Design Considerations for Fire Pumps
Fire pump systems are typically employed when the water source used for firefighting requires an additional boost in pressure to meet the needs of a fire sprinkler and/or standpipe system. When it is determined that a fire pump system is required for a building, there are a number to things the design team should consider for placing of the system
The installation and maintenance requirements for fire pump systems are outlined in the NFPA pamphlets 20 and 25 respectively, however the property owner’s insurance carrier as well as local and state laws may also need to be satisfied. Fire pumps are required to be flow tested annually by persons qualified to perform these tests and provide the required test reports. The volume of water that is discharged during these tests can be extensive and should be discharged to a location that will not cause a nuisance and/or damage to surrounding property and structures.

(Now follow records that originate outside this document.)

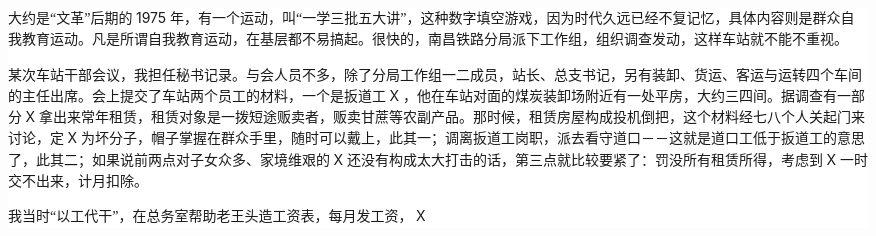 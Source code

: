   </span>
  <o:p>
  </o:p>
 </p>
 <p class="MsoNormal">
  <span lang="ZH-CN" style="font-family:宋体;mso-ascii-font-family:
Calibri;mso-ascii-theme-font:minor-latin;mso-fareast-font-family:宋体;mso-fareast-theme-font:
minor-fareast">
   大约是“文革”后期的
  </span>
  1975
  <span lang="ZH-CN" style="font-family:宋体;
mso-ascii-font-family:Calibri;mso-ascii-theme-font:minor-latin;mso-fareast-font-family:
宋体;mso-fareast-theme-font:minor-fareast">
   年，有一个运动，叫“一学三批五大讲”，这种数字填空游戏，因为时代久远已经不复记忆，具体内容则是群众自我教育运动。凡是所谓自我教育运动，在基层都不易搞起。很快的，南昌铁路分局派下工作组，组织调查发动，这样车站就不能不重视。
  </span>
  <o:p>
  </o:p>
 </p>
 <p class="MsoNormal">
  <span lang="ZH-CN" style="font-family:宋体;mso-ascii-font-family:
Calibri;mso-ascii-theme-font:minor-latin;mso-fareast-font-family:宋体;mso-fareast-theme-font:
minor-fareast">
   某次车站干部会议，我担任秘书记录。与会人员不多，除了分局工作组一二成员，站长、总支书记，另有装卸、货运、客运与运转四个车间的主任出席。会上提交了车站两个员工的材料，一个是扳道工
  </span>
  X
  <span lang="ZH-CN" style="font-family:宋体;mso-ascii-font-family:Calibri;mso-ascii-theme-font:
minor-latin;mso-fareast-font-family:宋体;mso-fareast-theme-font:minor-fareast">
   ，他在车站对面的煤炭装卸场附近有一处平房，大约三四间。据调查有一部分
  </span>
  X
  <span lang="ZH-CN" style="font-family:宋体;mso-ascii-font-family:Calibri;mso-ascii-theme-font:
minor-latin;mso-fareast-font-family:宋体;mso-fareast-theme-font:minor-fareast">
   拿出来常年租赁，租赁对象是一拨短途贩卖者，贩卖甘蔗等农副产品。那时候，租赁房屋构成投机倒把，这个材料经七八个人关起门来讨论，定
  </span>
  X
  <span lang="ZH-CN" style="font-family:宋体;mso-ascii-font-family:Calibri;mso-ascii-theme-font:
minor-latin;mso-fareast-font-family:宋体;mso-fareast-theme-font:minor-fareast">
   为坏分子，帽子掌握在群众手里，随时可以戴上，此其一；调离扳道工岗职，派去看守道口－－这就是道口工低于扳道工的意思了，此其二；如果说前两点对子女众多、家境维艰的
  </span>
  X
  <span lang="ZH-CN" style="font-family:宋体;mso-ascii-font-family:Calibri;mso-ascii-theme-font:
minor-latin;mso-fareast-font-family:宋体;mso-fareast-theme-font:minor-fareast">
   还没有构成太大打击的话，第三点就比较要紧了：罚没所有租赁所得，考虑到
  </span>
  X
  <span lang="ZH-CN" style="font-family:宋体;mso-ascii-font-family:Calibri;mso-ascii-theme-font:
minor-latin;mso-fareast-font-family:宋体;mso-fareast-theme-font:minor-fareast">
   一时交不出来，计月扣除。
  </span>
  <o:p>
  </o:p>
 </p>
 <p class="MsoNormal">
  <span lang="ZH-CN" style="font-family:宋体;mso-ascii-font-family:
Calibri;mso-ascii-theme-font:minor-latin;mso-fareast-font-family:宋体;mso-fareast-theme-font:
minor-fareast">
   我当时“以工代干”，在总务室帮助老王头造工资表，每月发工资，
  </span>
  X
  <span lang="ZH-CN" style="font-family:宋体;mso-ascii-font-family:Calibri;mso-ascii-theme-font:minor-latin;
mso-fareast-font-family:宋体;mso-fareast-theme-font:minor-fareast">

The location of the fire pump room should be preplanned with the local fire department and Authority Having Jurisdiction (AHJ) early in the design phase. This allows the fire department to analyze the fire pump room location based on their firefighting strategies and equipment. Fire pump rooms for high-rise building are required to be separated from surrounding occupancies by a minimum 2-hour fire rating or be physically separated from the protected building by at less 50-feet. Fire pump rooms for non-high-rise buildings are required to be protected by a 1 or 2-hour fire-rated construction or a minimum distance from the protected building, depending upon whether or not the pump room is fully sprinklered or not. These requirements are to provide protection for the pumping system as well as allow fire personal the opportunity to verify and/or observe the operation of the fire pump in the event of a fire.
Fire pumps that are diesel engine driven are required to be run tested weekly for a minimum of 30-minutes. Electric driven fire pumps are required to be run tested monthly however these systems are required to have a primary power source as well as an alternate power source. The alternate power source is typically provided via diesel driven generator. NFPA pamphlet 110, “Standard for Emergency and Standby Power Systems”, requires diesel engine generators be exercised monthly for at least 30-minutes and be placed in a separate fire rated room with proper ventilation in accordance with applicable building codes. The sound of a diesel engine, of either the fire pump or the generation should be taken into consideration especially in noise sensitive applications such as office buildings, apartment buildings and condominiums.
Fire pump systems play a large role with respects to life safety and property protection. The design team should coordinate early with the AHJ in the design process to determine the best location and space for these systems and their supporting equipment. Open communication between the design team and the local fire department is very important to make sure the installed systems will aid the fire fighters, minimize property damage and save lives.
Above: A 1,500-GPM diesel engine driven fire pump system located in a separate pump room building. This fire pump system services a campus of four condominium buildings, which were constructed in the mid-1980’s.
Above: A 1,000-GPM electric motor driven fire pump system located within a high-rise building. This fire pump system services a seventeen-story condominium building, which was constructed in 2007.